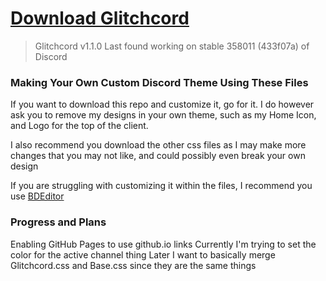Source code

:<a href="https://gavcreator.github.io/Glitchcord/Glitchcord-Theme.css" download="Glitchcord-Theme.css">
    <h1>Download Glitchcord</h1>
</a>

> Glitchcord v1.1.0
> Last found working on stable 358011 (433f07a) of Discord

### Making Your Own Custom Discord Theme Using These Files
If you want to download this repo and customize it, go for it. I do however ask you to remove my designs in your own theme, such as my Home Icon, and Logo for the top of the client.

I also recommend you download the other css files as I may make more changes that you may not like, and could possibly even break your own design

If you are struggling with customizing it within the files, I recommend you use [BDEditor](https://bdeditor.dev/)

### Progress and Plans
Enabling GitHub Pages to use github.io links
Currently I'm trying to set the color for the active channel thing
Later I want to basically merge Glitchcord.css and Base.css since they are the same things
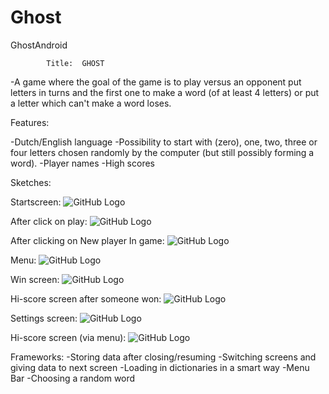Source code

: # Ghost
GhostAndroid

			Title:	GHOST

-A game where the goal of the game is to play versus an opponent 
put letters in turns and the first one to make a word (of at least 4 letters) 
or put a letter which can't make a word loses.

Features:

-Dutch/English language
-Possibility to start with (zero), one, two, three or four letters chosen randomly 
 by the computer (but still possibly forming a word).
-Player names
-High scores

Sketches:

Startscreen:
![GitHub Logo](/Sketches/Start.jpg)

After click on play: ![GitHub Logo](/Sketches/ChoosePlayer.jpg)

After clicking on New player 
In game: ![GitHub Logo](/Sketches/CreateAccount.jpg)

Menu: ![GitHub Logo](/Sketches/Menu.jpg)


Win screen: ![GitHub Logo](/Sketches/Won.jpg)

Hi-score screen after someone won: ![GitHub Logo](/Sketches/Hi-ScoresAfterGame.jpg)

Settings screen: ![GitHub Logo](/Sketches/Settings.jpg)

Hi-score screen (via menu): ![GitHub Logo](/Sketches/Hi-Scores.jpg)


Frameworks:
-Storing data after closing/resuming
-Switching screens and giving data to next screen
-Loading in dictionaries in a smart way
-Menu Bar
-Choosing a random word
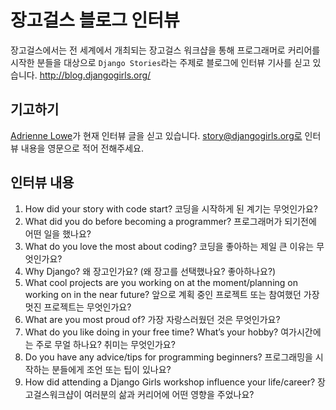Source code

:# 장고걸스 블로그 인터뷰
장고걸스에서는 전 세계에서 개최되는 장고걸스 워크샵을 통해 프로그래머로 커리어를 시작한 분들을 대상으로 `Django Stories`라는 주제로 블로그에 인터뷰 기사를 싣고 있습니다.
http://blog.djangogirls.org/

## 기고하기
[Adrienne Lowe](https://twitter.com/adriennefriend)가 현재 인터뷰 글을 싣고 있습니다. story@djangogirls.org로 인터뷰 내용을 영문으로 적어 전해주세요.

## 인터뷰 내용

1. How did your story with code start?
코딩을 시작하게 된 계기는 무엇인가요? 
2. What did you do before becoming a programmer?
프로그래머가 되기전에 어떤 일을 했나요?
3. What do you love the most about coding?
코딩을 좋아하는 제일 큰 이유는 무엇인가요? 
4. Why Django?
왜 장고인가요? (왜 장고를 선택했나요? 좋아하나요?)
5. What cool projects are you working on at the moment/planning on working on in the near future?
앞으로 계획 중인 프로젝트 또는 참여했던 가장 멋진 프로젝트는 무엇인가요?
6. What are you most proud of?
가장 자랑스러웠던 것은 무엇인가요?
7. What do you like doing in your free time? What’s your hobby?
여가시간에는 주로 무얼 하나요? 취미는 무엇인가요?
8. Do you have any advice/tips for programming beginners?
프로그래밍을 시작하는 분들에게 조언 또는 팁이 있나요?
9. How did attending a Django Girls workshop influence your life/career?
장고걸스워크샵이 여러분의 삶과 커리어에 어떤 영향을 주었나요?

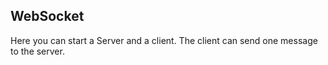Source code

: ## WebSocket
Here you can start a Server and a client. The client can send one message to the server.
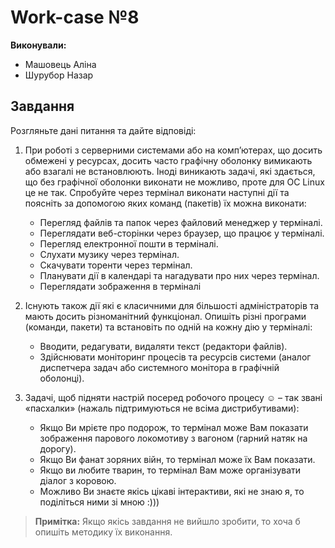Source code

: # Work-case №8

**Виконували:**

- Машовець Аліна
- Шурубор Назар

## Завдання

Розгляньте дані питання та дайте відповіді:

1. При роботі з серверними системами або на комп’ютерах, що досить обмежені у ресурсах, досить часто графічну оболонку вимикають або взагалі не встановлюють. Іноді виникають задачі, які здається, що без графічної оболонки виконати не можливо, проте для ОС Linux це не так. Спробуйте через термінал виконати наступні дії та поясніть за допомогою яких команд (пакетів) їх можна виконати:
    - Перегляд файлів та папок через файловий менеджер у терміналі.
    - Переглядати веб-сторінки через браузер, що працює у терміналі.
    - Перегляд електронної пошти в терміналі.
    - Слухати музику через термінал.
    - Скачувати торенти через термінал.
    - Планувати дії в календарі та нагадувати про них через термінал.
    - Переглядати зображення в терміналі

2. Існують також дії які є класичними для більшості адміністраторів та мають досить різноманітний функціонал. Опишіть різні програми (команди, пакети) та встановіть по одній на кожну дію у терміналі:
    - Вводити, редагувати, видаляти текст (редактори файлів).
    - Здійснювати моніторинг процесів та ресурсів системи (аналог диспетчера задач або системного монітора в графічній оболонці).

3. Задачі, щоб підняти настрій посеред робочого процесу ☺ – так звані «пасхалки» (нажаль підтримуються не всіма дистрибутивами):
    - Якщо Ви мрієте про подорож, то термінал може Вам показати зображення парового локомотиву з вагоном (гарний натяк на дорогу).
    - Якщо Ви фанат зоряних війн, то термінал може їх Вам показати.
    - Якщо ви любите тварин, то термінал Вам може організувати діалог з коровою.
    - Можливо Ви знаєте якісь цікаві інтерактиви, які не знаю я, то поділіться ними зі мною :)))

> **Примітка:** Якщо якісь завдання не вийшло зробити, то хоча б опишіть методику їх виконання.

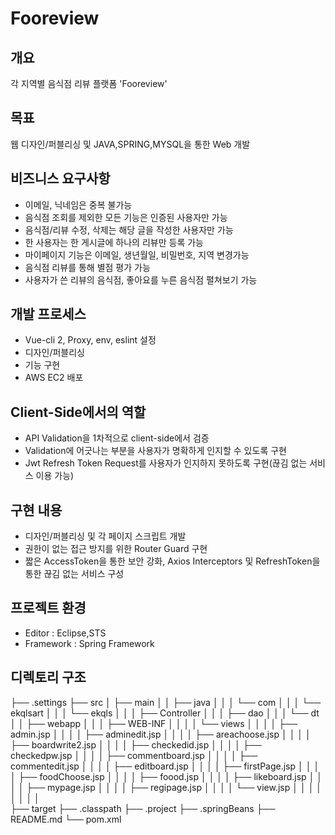 # Fooreview

## 개요
각 지역별 음식점 리뷰 플랫폼 'Fooreview'   

## 목표
웹 디자인/퍼블리싱 및 JAVA,SPRING,MYSQL을 통한 Web 개발

## 비즈니스 요구사항
- 이메일, 닉네임은 중복 불가능  
- 음식점 조회를 제외한 모든 기능은 인증된 사용자만 가능  
- 음식점/리뷰 수정, 삭제는 해당 글을 작성한 사용자만 가능  
- 한 사용자는 한 게시글에 하나의 리뷰만 등록 가능
- 마이페이지 기능은 이메일, 생년월일, 비밀번호, 지역 변경가능
- 음식점 리뷰를 통해 별점 평가 가능
- 사용자가 쓴 리뷰의 음식점, 좋아요를 누른 음식점 펼쳐보기 가능

## 개발 프로세스
- Vue-cli 2, Proxy, env, eslint 설정
- 디자인/퍼블리싱
- 기능 구현
- AWS EC2 배포

## Client-Side에서의 역할
- API Validation을 1차적으로 client-side에서 검증
- Validation에 어긋나는 부분을 사용자가 명확하게 인지할 수 있도록 구현
- Jwt Refresh Token Request를 사용자가 인지하지 못하도록 구현(끊김 없는 서비스 이용 가능)

## 구현 내용
- 디자인/퍼블리싱 및 각 페이지 스크립트 개발
- 권한이 없는 접근 방지를 위한 Router Guard 구현
- 짧은 AccessToken을 통한 보안 강화, Axios Interceptors 및 RefreshToken을 통한 끊김 없는 서비스 구성

## 프로젝트 환경
- Editor : Eclipse,STS
- Framework : Spring Framework

## 디렉토리 구조
├── .settings
├── src
│   ├── main
│   │   ├── java
│   │   │   └── com
│   │   │       └── ekqlsart
│   │   │           └── ekqls
│   │   │               ├── Controller
│   │   │               ├── dao
│   │   │               └── dt
│   │   ├── webapp
│   │   │   ├── WEB-INF
│   │   │   │   └── views
│   │   │   │       ├── admin.jsp
│   │   │   │       ├── adminedit.jsp
│   │   │   │       ├── areachoose.jsp
│   │   │   │       ├── boardwrite2.jsp
│   │   │   │       ├── checkedid.jsp
│   │   │   │       ├── checkedpw.jsp
│   │   │   │       ├── commentboard.jsp
│   │   │   │       ├── commentedit.jsp
│   │   │   │       ├── editboard.jsp
│   │   │   │       ├── firstPage.jsp
│   │   │   │       ├── foodChoose.jsp
│   │   │   │       ├── foood.jsp
│   │   │   │       ├── likeboard.jsp
│   │   │   │       ├── mypage.jsp
│   │   │   │       ├── regipage.jsp
│   │   │   │       └── view.jsp
│   │   │   │           
│   │   │   │           
├── target
├── .classpath
├── .project
├── .springBeans
├── README.md
└── pom.xml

§ §

**Exercise goal**
Among the entries above, find the line with "- Планувати дії" and the line with "- Переглядати зображення в терміналі"; give again exactly these two lines and all lines between them.

**Solved problem**
    - Планувати дії в календарі та нагадувати про них через термінал.
    - Переглядати зображення в терміналі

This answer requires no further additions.